[SOURCE DATA Boundary: Start]
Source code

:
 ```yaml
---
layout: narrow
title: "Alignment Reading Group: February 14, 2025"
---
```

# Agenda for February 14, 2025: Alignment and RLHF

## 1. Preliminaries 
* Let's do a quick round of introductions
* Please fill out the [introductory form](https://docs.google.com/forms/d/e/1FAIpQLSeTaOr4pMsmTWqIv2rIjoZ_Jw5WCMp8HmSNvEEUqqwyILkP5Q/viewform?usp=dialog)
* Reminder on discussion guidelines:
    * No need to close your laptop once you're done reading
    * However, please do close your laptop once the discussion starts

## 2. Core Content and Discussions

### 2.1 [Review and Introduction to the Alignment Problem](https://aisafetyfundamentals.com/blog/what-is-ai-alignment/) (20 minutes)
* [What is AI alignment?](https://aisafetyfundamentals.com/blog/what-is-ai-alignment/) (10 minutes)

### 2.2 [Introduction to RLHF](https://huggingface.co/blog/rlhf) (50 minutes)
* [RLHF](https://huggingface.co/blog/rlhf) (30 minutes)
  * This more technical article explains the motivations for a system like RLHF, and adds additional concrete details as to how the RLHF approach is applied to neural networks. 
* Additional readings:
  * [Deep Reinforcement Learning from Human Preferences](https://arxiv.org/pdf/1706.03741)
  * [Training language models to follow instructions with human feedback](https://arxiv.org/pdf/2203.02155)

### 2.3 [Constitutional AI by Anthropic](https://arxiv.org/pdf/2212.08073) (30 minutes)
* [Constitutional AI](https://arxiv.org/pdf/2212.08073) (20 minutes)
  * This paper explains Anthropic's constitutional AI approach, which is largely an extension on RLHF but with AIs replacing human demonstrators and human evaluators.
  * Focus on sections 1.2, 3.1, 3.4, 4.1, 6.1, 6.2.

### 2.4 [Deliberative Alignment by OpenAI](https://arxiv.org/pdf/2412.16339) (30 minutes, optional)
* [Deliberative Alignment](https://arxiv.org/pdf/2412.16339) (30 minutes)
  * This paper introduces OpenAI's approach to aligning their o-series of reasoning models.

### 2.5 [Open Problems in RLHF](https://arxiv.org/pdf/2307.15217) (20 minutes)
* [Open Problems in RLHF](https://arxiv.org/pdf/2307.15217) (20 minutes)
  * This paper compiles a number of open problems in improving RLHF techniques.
[SOURCE DATA Boundary: End]
From the records above, extract every entry verbatim.

Source code

:
 ```yaml
---
layout: narrow
title: "Alignment Reading Group: February 14, 2025"
---
```

# Agenda for February 14, 2025: Alignment and RLHF

## 1. Preliminaries 
* Let's do a quick round of introductions
* Please fill out the [introductory form](https://docs.google.com/forms/d/e/1FAIpQLSeTaOr4pMsmTWqIv2rIjoZ_Jw5WCMp8HmSNvEEUqqwyILkP5Q/viewform?usp=dialog)
* Reminder on discussion guidelines:
    * No need to close your laptop once you're done reading
    * However, please do close your laptop once the discussion starts

## 2. Core Content and Discussions

### 2.1 [Review and Introduction to the Alignment Problem](https://aisafetyfundamentals.com/blog/what-is-ai-alignment/) (20 minutes)
* [What is AI alignment?](https://aisafetyfundamentals.com/blog/what-is-ai-alignment/) (10 minutes)

### 2.2 [Introduction to RLHF](https://huggingface.co/blog/rlhf) (50 minutes)
* [RLHF](https://huggingface.co/blog/rlhf) (30 minutes)
  * This more technical article explains the motivations for a system like RLHF, and adds additional concrete details as to how the RLHF approach is applied to neural networks. 
* Additional readings:
  * [Deep Reinforcement Learning from Human Preferences](https://arxiv.org/pdf/1706.03741)
  * [Training language models to follow instructions with human feedback](https://arxiv.org/pdf/2203.02155)

### 2.3 [Constitutional AI by Anthropic](https://arxiv.org/pdf/2212.08073) (30 minutes)
* [Constitutional AI](https://arxiv.org/pdf/2212.08073) (20 minutes)
  * This paper explains Anthropic's constitutional AI approach, which is largely an extension on RLHF but with AIs replacing human demonstrators and human evaluators.
  * Focus on sections 1.2, 3.1, 3.4, 4.1, 6.1, 6.2.

### 2.4 [Deliberative Alignment by OpenAI](https://arxiv.org/pdf/2412.16339) (30 minutes, optional)
* [Deliberative Alignment](https://arxiv.org/pdf/2412.16339) (30 minutes)
  * This paper introduces OpenAI's approach to aligning their o-series of reasoning models.

### 2.5 [Open Problems in RLHF](https://arxiv.org/pdf/2307.15217) (20 minutes)
* [Open Problems in RLHF](https://arxiv.org/pdf/2307.15217) (20 minutes)
  * This paper compiles a number of open problems in improving RLHF techniques.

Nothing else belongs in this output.